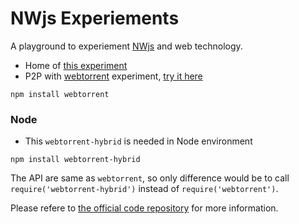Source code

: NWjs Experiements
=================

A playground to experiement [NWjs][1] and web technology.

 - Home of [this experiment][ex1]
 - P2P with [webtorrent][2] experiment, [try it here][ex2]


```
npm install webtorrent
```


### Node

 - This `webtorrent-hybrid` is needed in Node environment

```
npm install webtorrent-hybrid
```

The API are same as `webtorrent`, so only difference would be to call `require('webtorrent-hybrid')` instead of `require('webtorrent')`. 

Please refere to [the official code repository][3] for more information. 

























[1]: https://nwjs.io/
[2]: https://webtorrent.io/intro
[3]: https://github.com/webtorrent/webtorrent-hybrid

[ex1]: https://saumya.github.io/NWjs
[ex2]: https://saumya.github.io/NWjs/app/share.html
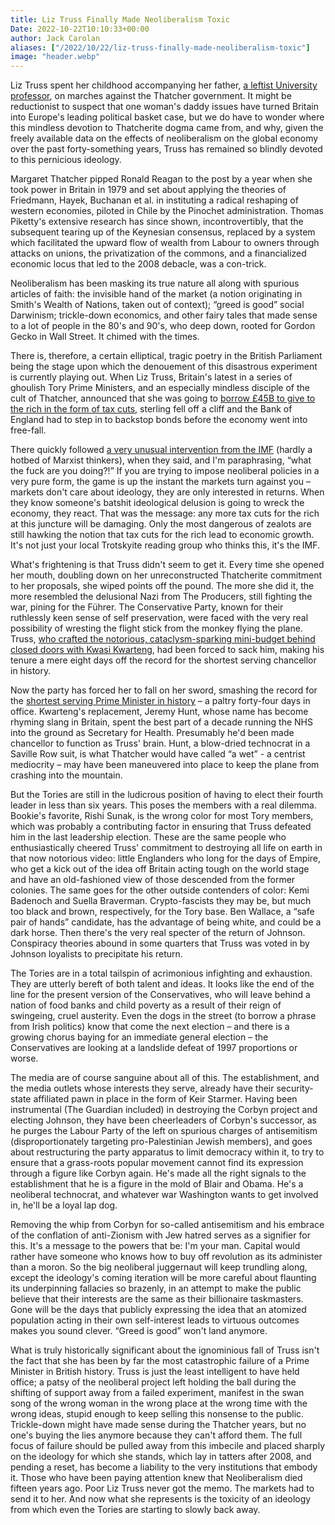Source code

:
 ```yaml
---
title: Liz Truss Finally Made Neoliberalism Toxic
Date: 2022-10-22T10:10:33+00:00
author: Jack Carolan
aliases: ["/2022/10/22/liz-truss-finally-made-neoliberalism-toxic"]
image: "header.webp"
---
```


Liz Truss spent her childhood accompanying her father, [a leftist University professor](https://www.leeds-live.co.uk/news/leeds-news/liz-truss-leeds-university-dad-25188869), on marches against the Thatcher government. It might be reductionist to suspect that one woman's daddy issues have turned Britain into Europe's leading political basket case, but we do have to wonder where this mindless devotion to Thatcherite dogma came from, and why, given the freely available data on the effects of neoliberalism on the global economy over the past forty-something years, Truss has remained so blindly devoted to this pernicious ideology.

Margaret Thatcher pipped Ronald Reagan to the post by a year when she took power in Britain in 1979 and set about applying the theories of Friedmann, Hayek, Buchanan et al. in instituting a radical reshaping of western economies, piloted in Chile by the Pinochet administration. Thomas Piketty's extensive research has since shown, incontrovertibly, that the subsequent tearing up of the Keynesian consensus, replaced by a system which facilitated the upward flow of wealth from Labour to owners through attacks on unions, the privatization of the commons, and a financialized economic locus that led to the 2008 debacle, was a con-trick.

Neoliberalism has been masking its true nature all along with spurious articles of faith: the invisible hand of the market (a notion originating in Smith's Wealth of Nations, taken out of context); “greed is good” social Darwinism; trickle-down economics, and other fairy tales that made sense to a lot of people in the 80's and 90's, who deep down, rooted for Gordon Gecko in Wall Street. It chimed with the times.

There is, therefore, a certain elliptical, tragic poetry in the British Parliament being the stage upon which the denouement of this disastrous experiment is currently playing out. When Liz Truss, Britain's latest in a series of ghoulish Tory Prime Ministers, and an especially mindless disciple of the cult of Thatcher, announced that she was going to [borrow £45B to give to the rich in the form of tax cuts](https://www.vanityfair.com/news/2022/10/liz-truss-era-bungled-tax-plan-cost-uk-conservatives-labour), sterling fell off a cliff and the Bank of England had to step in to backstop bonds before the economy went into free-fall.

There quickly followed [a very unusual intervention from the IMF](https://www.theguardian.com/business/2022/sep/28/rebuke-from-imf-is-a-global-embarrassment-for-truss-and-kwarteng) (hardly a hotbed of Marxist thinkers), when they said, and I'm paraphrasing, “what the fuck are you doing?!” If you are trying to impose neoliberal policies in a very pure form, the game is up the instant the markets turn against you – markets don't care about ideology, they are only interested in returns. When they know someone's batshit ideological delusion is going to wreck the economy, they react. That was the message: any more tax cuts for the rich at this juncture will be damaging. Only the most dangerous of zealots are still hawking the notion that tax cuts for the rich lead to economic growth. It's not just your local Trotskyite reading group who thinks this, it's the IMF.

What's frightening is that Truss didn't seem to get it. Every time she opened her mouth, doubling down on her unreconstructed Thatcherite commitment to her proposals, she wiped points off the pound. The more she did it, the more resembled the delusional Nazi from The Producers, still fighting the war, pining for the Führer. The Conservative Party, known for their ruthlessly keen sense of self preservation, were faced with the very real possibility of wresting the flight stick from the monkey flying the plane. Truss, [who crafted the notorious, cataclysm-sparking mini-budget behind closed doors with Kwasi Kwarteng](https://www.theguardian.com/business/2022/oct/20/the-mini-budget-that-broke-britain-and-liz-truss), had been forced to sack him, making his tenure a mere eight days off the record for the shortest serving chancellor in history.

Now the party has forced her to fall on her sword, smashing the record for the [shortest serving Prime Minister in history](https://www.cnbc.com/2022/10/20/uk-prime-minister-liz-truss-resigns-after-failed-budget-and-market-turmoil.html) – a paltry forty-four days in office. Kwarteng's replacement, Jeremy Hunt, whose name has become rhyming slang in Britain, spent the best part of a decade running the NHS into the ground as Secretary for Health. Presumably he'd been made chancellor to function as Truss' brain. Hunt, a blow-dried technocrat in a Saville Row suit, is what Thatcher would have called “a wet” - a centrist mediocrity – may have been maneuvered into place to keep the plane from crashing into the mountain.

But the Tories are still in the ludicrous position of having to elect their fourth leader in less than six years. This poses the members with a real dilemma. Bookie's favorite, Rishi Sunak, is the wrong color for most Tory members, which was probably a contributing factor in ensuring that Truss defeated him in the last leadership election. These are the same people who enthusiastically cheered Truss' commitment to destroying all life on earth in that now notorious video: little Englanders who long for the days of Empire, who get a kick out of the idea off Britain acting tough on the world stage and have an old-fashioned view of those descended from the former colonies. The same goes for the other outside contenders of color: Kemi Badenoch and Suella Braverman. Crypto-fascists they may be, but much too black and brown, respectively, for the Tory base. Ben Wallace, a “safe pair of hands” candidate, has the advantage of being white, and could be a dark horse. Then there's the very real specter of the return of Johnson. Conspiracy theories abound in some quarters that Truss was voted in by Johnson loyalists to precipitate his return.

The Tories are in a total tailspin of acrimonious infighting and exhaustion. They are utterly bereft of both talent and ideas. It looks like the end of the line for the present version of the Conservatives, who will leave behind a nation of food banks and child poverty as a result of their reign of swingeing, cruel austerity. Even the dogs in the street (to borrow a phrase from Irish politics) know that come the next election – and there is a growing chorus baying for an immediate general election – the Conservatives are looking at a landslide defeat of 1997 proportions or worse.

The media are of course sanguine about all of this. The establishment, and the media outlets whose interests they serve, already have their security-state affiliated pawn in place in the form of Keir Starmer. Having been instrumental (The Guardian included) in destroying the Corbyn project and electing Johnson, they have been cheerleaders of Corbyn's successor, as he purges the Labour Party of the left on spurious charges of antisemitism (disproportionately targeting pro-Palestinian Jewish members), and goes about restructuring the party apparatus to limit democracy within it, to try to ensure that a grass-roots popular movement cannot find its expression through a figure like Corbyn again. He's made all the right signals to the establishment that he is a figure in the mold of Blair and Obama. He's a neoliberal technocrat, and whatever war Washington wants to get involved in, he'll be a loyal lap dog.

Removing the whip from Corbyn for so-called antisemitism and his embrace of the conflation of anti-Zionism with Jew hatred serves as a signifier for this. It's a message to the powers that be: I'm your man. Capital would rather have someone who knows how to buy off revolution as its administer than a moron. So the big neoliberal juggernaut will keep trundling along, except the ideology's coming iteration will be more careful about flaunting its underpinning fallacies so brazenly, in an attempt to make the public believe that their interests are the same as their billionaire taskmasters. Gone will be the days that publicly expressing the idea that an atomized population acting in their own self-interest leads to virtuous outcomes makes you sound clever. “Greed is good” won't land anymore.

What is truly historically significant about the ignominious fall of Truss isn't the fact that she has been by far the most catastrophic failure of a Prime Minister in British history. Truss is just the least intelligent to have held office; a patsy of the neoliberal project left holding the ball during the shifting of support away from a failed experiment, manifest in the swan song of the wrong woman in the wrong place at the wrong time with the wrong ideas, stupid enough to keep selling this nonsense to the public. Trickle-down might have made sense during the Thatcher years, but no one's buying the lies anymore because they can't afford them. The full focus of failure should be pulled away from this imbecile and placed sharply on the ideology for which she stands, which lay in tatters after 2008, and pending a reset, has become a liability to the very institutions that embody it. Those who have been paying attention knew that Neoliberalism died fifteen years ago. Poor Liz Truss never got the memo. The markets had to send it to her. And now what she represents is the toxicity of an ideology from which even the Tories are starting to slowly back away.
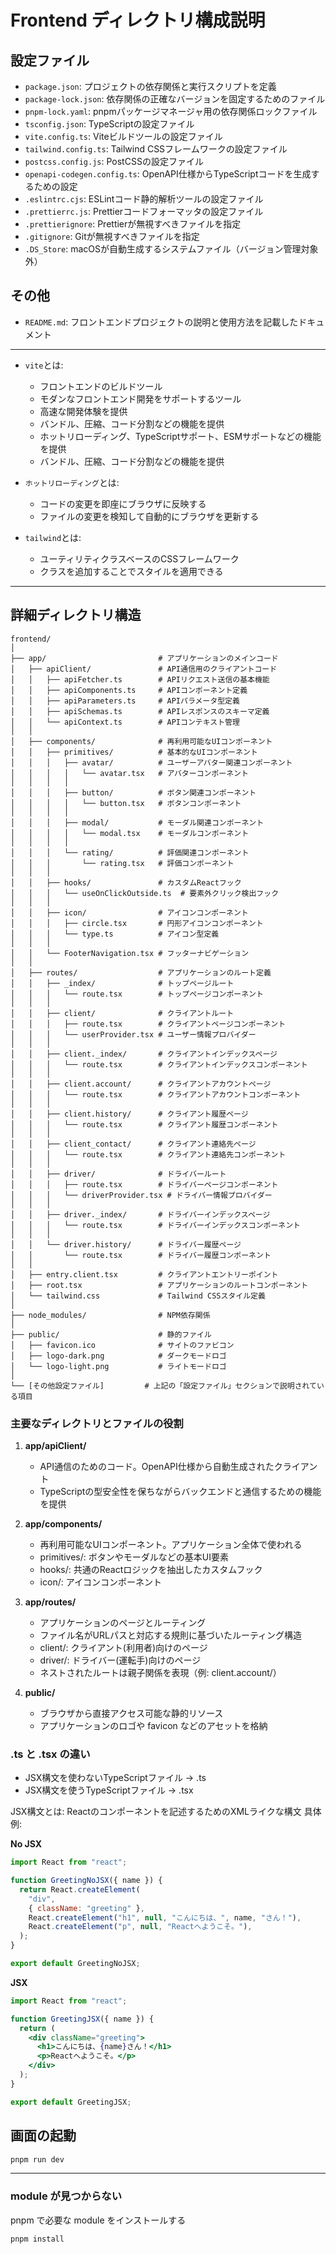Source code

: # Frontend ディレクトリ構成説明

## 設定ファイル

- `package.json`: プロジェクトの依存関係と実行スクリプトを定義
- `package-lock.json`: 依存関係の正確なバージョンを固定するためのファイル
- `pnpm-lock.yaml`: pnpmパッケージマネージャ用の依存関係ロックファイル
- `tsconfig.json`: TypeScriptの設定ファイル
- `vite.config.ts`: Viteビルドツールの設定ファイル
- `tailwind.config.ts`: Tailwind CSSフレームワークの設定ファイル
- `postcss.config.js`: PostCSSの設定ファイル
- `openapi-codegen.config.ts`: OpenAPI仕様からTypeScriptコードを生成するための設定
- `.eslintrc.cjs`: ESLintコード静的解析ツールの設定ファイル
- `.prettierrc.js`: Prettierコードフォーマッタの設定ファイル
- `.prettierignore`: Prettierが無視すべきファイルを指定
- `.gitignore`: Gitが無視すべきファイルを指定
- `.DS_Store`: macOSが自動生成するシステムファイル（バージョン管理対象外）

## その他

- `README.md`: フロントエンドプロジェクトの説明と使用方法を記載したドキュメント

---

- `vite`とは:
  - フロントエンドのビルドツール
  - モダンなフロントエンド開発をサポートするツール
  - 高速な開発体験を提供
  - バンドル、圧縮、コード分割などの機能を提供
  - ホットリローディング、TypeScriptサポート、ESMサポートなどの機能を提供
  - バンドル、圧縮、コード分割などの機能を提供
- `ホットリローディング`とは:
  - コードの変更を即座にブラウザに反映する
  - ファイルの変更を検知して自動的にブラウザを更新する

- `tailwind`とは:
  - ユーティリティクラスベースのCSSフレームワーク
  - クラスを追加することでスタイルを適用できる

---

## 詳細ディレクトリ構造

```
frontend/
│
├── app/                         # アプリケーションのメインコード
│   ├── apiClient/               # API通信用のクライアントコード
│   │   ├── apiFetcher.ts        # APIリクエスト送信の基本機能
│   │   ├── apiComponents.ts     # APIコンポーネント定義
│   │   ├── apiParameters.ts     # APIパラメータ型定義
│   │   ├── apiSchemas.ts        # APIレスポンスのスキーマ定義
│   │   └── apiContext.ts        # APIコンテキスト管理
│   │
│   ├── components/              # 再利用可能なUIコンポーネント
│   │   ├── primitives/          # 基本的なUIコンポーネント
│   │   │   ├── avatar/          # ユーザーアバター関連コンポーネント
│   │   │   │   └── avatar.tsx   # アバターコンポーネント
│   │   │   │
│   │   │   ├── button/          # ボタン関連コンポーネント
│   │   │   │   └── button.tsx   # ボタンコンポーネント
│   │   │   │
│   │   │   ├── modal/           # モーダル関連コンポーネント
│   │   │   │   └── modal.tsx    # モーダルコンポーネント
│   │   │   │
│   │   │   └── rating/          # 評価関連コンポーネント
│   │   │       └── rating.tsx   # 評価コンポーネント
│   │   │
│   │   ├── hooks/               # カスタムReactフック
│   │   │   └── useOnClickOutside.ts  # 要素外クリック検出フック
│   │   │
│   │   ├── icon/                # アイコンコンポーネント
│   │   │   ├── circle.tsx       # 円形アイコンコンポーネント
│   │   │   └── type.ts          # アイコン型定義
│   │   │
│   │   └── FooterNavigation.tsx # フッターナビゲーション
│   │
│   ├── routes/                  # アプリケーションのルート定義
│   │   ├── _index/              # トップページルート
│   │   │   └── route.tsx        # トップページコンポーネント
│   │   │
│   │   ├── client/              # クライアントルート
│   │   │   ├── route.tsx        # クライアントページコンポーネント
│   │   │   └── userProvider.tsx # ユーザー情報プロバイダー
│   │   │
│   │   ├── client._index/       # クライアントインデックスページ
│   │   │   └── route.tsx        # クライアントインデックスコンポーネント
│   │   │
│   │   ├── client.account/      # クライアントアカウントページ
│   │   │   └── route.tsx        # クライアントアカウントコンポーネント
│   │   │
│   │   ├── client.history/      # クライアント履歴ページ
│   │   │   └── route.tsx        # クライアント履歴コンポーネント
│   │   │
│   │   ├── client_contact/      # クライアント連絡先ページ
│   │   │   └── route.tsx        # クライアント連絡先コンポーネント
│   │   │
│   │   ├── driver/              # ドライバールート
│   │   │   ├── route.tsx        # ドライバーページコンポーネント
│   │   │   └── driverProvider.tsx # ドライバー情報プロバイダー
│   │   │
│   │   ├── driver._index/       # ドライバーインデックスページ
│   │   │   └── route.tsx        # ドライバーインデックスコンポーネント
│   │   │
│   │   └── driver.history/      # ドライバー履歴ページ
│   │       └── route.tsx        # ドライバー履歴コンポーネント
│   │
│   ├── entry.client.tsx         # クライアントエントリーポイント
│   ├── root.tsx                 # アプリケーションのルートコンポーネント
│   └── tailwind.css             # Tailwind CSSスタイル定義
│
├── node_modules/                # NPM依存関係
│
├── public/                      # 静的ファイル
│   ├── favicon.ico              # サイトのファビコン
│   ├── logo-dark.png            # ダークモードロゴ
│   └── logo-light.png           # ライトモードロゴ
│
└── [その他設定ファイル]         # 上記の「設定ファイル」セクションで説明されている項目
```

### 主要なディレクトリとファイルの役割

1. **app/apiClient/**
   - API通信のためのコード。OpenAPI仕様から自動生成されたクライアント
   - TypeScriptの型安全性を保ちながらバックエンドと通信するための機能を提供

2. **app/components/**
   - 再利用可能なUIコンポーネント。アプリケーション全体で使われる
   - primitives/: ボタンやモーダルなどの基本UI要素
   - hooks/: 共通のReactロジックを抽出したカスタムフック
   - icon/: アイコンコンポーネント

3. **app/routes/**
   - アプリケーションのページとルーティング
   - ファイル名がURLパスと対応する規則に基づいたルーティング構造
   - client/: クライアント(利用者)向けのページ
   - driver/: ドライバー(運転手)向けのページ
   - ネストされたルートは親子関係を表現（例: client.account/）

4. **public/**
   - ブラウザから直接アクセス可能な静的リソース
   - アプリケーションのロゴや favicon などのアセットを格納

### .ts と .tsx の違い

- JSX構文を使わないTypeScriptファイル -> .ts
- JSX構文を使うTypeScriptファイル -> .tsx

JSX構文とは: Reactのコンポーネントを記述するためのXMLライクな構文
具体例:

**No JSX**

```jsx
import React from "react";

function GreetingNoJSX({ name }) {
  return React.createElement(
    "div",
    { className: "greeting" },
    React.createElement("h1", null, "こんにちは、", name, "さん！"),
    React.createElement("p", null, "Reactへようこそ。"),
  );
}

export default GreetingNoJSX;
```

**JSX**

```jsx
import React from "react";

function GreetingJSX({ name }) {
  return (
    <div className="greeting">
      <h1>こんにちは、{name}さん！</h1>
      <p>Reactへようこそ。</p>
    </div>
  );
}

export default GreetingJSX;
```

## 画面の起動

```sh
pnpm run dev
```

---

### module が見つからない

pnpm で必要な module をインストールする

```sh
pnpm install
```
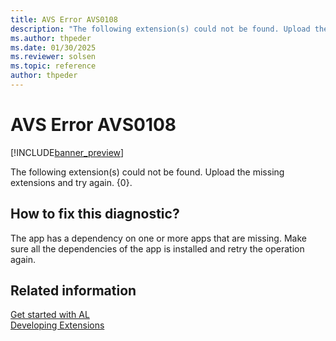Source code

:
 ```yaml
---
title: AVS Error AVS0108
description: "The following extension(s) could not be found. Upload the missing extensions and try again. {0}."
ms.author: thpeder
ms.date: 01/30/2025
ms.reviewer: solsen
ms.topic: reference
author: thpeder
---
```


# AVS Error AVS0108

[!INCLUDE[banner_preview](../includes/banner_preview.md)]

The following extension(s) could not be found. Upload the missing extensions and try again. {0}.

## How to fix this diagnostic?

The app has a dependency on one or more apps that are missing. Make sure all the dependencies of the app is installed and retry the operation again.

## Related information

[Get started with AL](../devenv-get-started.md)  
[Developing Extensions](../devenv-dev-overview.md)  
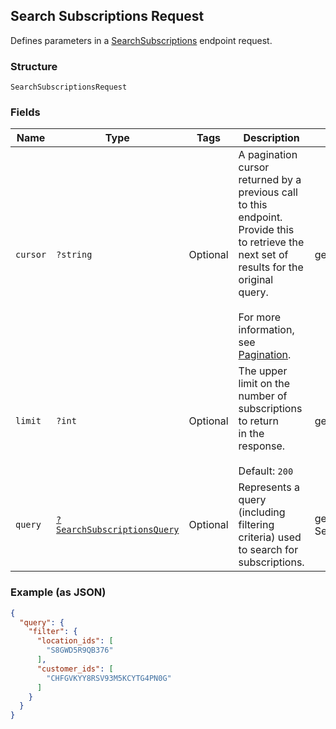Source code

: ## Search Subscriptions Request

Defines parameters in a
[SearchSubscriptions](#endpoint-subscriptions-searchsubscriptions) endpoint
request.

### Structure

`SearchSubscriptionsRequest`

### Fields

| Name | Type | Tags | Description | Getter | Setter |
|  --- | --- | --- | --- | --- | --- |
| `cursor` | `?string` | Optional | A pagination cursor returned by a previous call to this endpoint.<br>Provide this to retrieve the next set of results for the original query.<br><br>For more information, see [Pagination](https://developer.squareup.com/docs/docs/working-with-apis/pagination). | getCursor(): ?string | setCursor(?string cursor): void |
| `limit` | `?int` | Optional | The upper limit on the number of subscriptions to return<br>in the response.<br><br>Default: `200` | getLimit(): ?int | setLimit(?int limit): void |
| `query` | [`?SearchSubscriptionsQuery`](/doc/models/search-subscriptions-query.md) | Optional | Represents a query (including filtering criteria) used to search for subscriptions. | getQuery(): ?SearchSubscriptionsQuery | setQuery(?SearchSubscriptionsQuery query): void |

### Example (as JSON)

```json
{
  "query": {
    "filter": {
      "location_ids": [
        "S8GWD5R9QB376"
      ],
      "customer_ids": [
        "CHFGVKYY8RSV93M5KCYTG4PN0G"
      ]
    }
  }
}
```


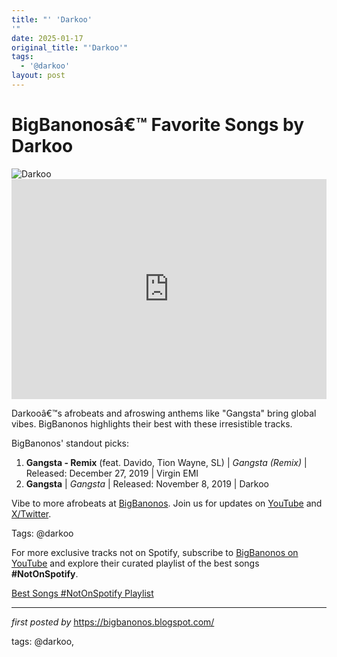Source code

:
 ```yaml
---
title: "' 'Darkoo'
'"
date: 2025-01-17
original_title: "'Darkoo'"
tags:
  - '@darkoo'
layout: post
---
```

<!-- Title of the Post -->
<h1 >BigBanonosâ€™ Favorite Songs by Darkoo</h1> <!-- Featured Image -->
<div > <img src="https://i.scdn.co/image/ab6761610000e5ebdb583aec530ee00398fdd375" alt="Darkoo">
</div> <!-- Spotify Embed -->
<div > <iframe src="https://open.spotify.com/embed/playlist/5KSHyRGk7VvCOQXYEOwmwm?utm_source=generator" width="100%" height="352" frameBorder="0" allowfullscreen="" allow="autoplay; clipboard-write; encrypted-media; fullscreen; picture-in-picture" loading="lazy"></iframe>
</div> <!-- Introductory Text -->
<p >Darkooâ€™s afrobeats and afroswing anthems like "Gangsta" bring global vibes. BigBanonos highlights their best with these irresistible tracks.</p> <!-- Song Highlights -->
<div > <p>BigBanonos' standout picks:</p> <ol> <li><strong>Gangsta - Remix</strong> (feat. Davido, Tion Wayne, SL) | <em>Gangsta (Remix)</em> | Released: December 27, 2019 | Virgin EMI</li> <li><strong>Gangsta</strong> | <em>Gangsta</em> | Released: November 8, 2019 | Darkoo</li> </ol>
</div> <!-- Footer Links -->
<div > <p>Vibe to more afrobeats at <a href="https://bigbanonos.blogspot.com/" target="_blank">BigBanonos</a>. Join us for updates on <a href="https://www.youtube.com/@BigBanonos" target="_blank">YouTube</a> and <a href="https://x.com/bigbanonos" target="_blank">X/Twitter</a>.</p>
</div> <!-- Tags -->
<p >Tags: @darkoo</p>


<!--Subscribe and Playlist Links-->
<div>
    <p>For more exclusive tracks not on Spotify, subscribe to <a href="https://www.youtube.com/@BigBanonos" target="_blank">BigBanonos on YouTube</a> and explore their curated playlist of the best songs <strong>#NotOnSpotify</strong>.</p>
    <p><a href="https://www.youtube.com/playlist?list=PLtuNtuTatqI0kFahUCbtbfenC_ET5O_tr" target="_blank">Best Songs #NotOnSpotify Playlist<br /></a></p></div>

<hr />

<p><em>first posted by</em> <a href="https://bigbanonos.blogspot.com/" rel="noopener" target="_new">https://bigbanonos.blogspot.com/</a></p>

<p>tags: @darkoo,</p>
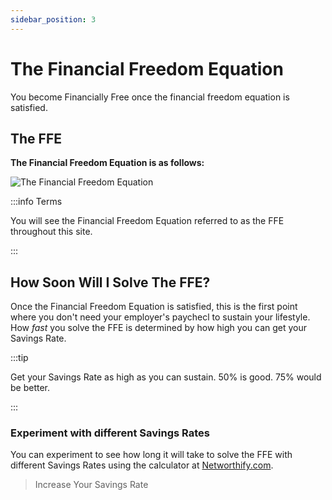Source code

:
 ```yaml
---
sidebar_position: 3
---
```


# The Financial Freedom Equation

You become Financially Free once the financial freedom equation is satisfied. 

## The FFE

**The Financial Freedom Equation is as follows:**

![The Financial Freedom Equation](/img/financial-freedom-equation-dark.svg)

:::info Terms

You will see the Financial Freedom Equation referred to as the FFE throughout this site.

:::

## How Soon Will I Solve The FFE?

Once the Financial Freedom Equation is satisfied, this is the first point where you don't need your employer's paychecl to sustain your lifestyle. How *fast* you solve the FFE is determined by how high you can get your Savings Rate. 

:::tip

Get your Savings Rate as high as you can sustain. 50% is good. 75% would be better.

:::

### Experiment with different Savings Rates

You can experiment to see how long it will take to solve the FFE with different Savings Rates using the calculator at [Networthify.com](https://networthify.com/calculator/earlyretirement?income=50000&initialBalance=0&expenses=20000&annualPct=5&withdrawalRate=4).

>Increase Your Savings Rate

### HOW TO COMPLETE THIS TASK
Without any pictures, reproduce the lines from the first one in the material through the line that has "The API are", exactly as they appear.

### SOLUTION
Source code

: NWjs Experiements
=================

A playground to experiement [NWjs][1] and web technology.

 - Home of [this experiment][ex1]
 - P2P with [webtorrent][2] experiment, [try it here][ex2]


```
npm install webtorrent
```


### Node

 - This `webtorrent-hybrid` is needed in Node environment

```
npm install webtorrent-hybrid
```

The API are same as `webtorrent`, so only difference would be to call `require('webtorrent-hybrid')` instead of `require('webtorrent')`. 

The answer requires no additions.